Non-Standard Amino Acid Incorporation Using a Ribosome with Tethered Subunits

Previously, we developed an orthogonal ribosome with tethered subunits (oRibo-T) capable of translating specific orthogonal messenger RNAs (o-mRNA). oRibo-T allows researchers to investigate and engineer the ribosome’s 50S subunit in vivo without perturbing cell viability. The ribosome’s 50S subunit contains the peptidyltransferase center (PTC), which catalyzes peptide bond formation, and the exit tunnel, through which the nascent polypeptide is excreted. By decoupling the catalytic and secretion functions of the orthogonal ribosome from the pool of wild type ribosomes, oRibo-T represents a significant advance to previous works developing in vivo orthogonal translation machinery. Orthogonal translation systems have been applied in synthetic biology to incorporate non-standard amino acids (nsAAs) into proteins. Site-specific incorporation of nsAAs into proteins via amber suppression, where an nsAA is incorporated at a site corresponding to the amber codon (UAG) in the mRNA, has expanded our capacity for producing a variety of proteins for applications such as studying protein structure and function, mimicking posttranslational modifications, and producing improved protein therapeutics.
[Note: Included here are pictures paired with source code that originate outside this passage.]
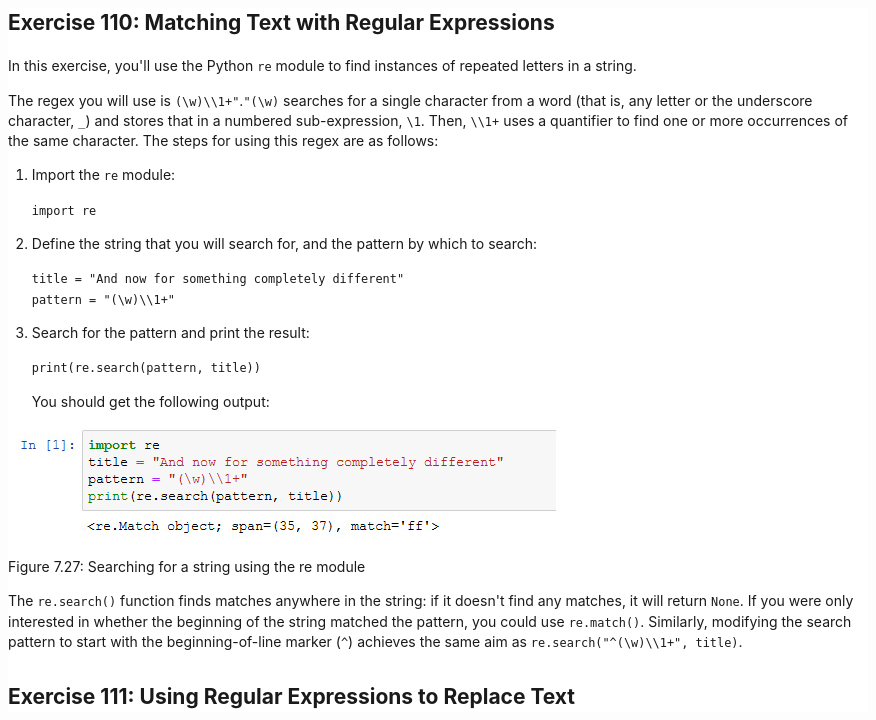 

Exercise 110: Matching Text with Regular Expressions
----------------------------------------------------

In this exercise, you\'ll use the Python `re` module to find
instances of repeated letters in a string.

The regex you will use is `(\w)\\1+"`.`"(\w)`
searches for a single character from a word (that is, any letter or the
underscore character, `_`) and stores that in a numbered
sub-expression, `\1`. Then, `\\1+` uses a quantifier
to find one or more occurrences of the same character. The steps for
using this regex are as follows:

1.  Import the `re` module:

    ```
    import re
    ```

2.  Define the string that you will search for, and the pattern by which
    to search:

    ```
    title = "And now for something completely different"
    pattern = "(\w)\\1+"
    ```

3.  Search for the pattern and print the result:


    ```
    print(re.search(pattern, title))
    ```

    You should get the following output:

![](./images/C13963_07_27.jpg)


Figure 7.27: Searching for a string using the re module

The `re.search()` function finds matches anywhere in the
string: if it doesn\'t find any matches, it will return
`None`. If you were only interested in whether the beginning
of the string matched the pattern, you could use `re.match()`.
Similarly, modifying the search pattern to start with the
beginning-of-line marker (`^`) achieves the same aim as
`re.search("^(\w)\\1+", title)`.


Exercise 111: Using Regular Expressions to Replace Text
-------------------------------------------------------
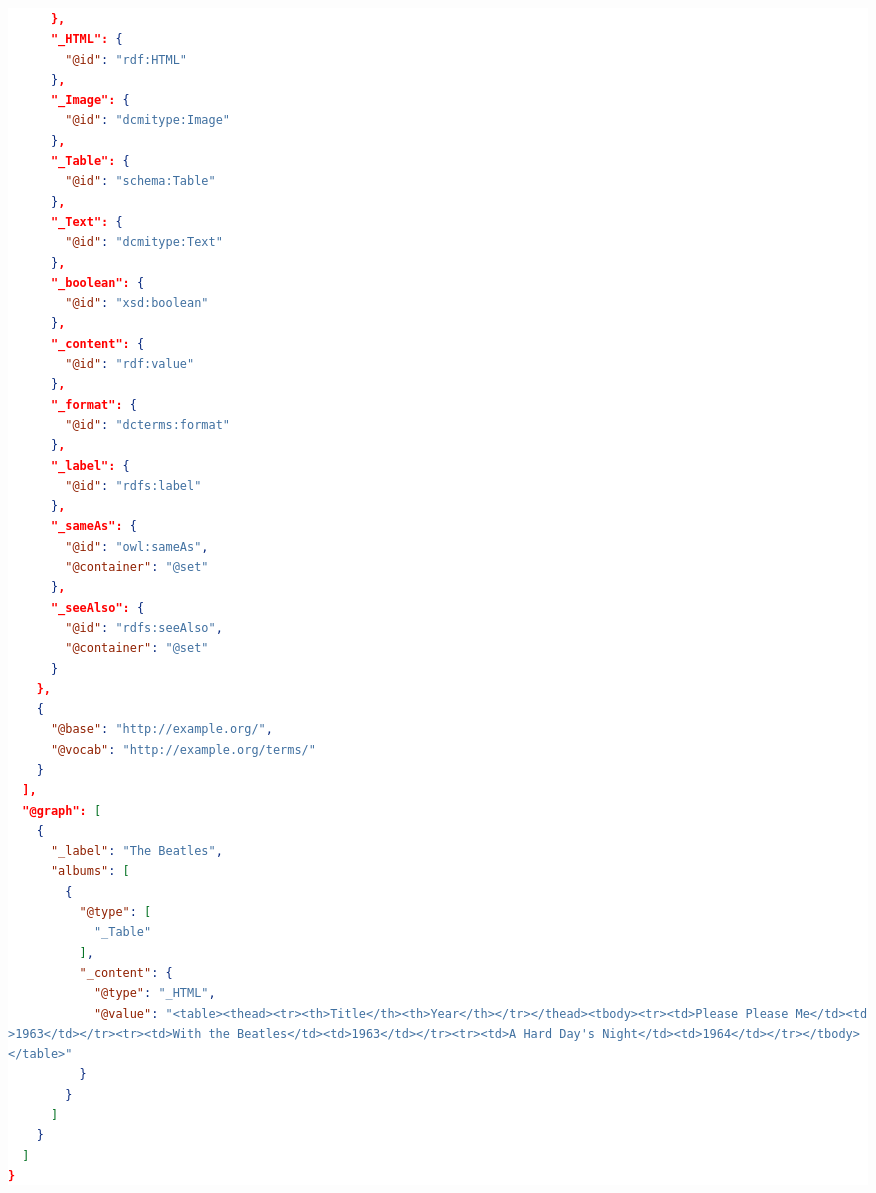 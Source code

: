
 ```json
      },
      "_HTML": {
        "@id": "rdf:HTML"
      },
      "_Image": {
        "@id": "dcmitype:Image"
      },
      "_Table": {
        "@id": "schema:Table"
      },
      "_Text": {
        "@id": "dcmitype:Text"
      },
      "_boolean": {
        "@id": "xsd:boolean"
      },
      "_content": {
        "@id": "rdf:value"
      },
      "_format": {
        "@id": "dcterms:format"
      },
      "_label": {
        "@id": "rdfs:label"
      },
      "_sameAs": {
        "@id": "owl:sameAs",
        "@container": "@set"
      },
      "_seeAlso": {
        "@id": "rdfs:seeAlso",
        "@container": "@set"
      }
    },
    {
      "@base": "http://example.org/",
      "@vocab": "http://example.org/terms/"
    }
  ],
  "@graph": [
    {
      "_label": "The Beatles",
      "albums": [
        {
          "@type": [
            "_Table"
          ],
          "_content": {
            "@type": "_HTML",
            "@value": "<table><thead><tr><th>Title</th><th>Year</th></tr></thead><tbody><tr><td>Please Please Me</td><td>1963</td></tr><tr><td>With the Beatles</td><td>1963</td></tr><tr><td>A Hard Day's Night</td><td>1964</td></tr></tbody></table>"
          }
        }
      ]
    }
  ]
}
```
Here, we apply oRibo-T for site-specific incorporation of nsAAs into proteins towards evolving oRibo-T’s 50S subunit for incorporating nsAAs currently limited by the architecture of the wild type PTC. By combining oRibo-T with existing orthogonal translation systems developed for synthetic biology, we showcase its applicability and potential for future efforts in engineering the translation machinery for both engineering and fundamental science applications.